Take the records below and set them down exactly, so that every line matches the original.

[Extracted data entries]
--------------------------------------------------

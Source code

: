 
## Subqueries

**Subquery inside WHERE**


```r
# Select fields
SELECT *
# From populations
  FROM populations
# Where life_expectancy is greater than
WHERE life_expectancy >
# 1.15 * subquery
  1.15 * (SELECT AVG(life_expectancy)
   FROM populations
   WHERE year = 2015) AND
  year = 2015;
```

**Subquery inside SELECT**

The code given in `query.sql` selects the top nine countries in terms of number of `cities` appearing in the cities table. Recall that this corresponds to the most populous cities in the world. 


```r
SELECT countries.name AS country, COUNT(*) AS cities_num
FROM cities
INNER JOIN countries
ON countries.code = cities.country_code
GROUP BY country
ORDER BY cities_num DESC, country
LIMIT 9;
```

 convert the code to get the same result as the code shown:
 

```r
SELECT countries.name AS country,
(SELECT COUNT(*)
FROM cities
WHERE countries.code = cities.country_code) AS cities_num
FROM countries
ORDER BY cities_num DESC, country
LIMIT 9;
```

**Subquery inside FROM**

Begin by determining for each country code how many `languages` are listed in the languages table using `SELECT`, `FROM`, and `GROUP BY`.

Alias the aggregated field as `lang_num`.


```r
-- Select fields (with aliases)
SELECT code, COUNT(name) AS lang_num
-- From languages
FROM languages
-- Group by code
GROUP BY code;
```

--------------------------------------------------

### Answer space
Source code

: 
## Subqueries

**Subquery inside WHERE**


```r
# Select fields
SELECT *
# From populations
  FROM populations
# Where life_expectancy is greater than
WHERE life_expectancy >
# 1.15 * subquery
  1.15 * (SELECT AVG(life_expectancy)
   FROM populations
   WHERE year = 2015) AND
  year = 2015;
```

**Subquery inside SELECT**

The code given in `query.sql` selects the top nine countries in terms of number of `cities` appearing in the cities table. Recall that this corresponds to the most populous cities in the world. 


```r
SELECT countries.name AS country, COUNT(*) AS cities_num
FROM cities
INNER JOIN countries
ON countries.code = cities.country_code
GROUP BY country
ORDER BY cities_num DESC, country
LIMIT 9;
```

 convert the code to get the same result as the code shown:
 

```r
SELECT countries.name AS country,
(SELECT COUNT(*)
FROM cities
WHERE countries.code = cities.country_code) AS cities_num
FROM countries
ORDER BY cities_num DESC, country
LIMIT 9;
```

**Subquery inside FROM**

Begin by determining for each country code how many `languages` are listed in the languages table using `SELECT`, `FROM`, and `GROUP BY`.

Alias the aggregated field as `lang_num`.


```r
-- Select fields (with aliases)
SELECT code, COUNT(name) AS lang_num
-- From languages
FROM languages
-- Group by code
GROUP BY code;
```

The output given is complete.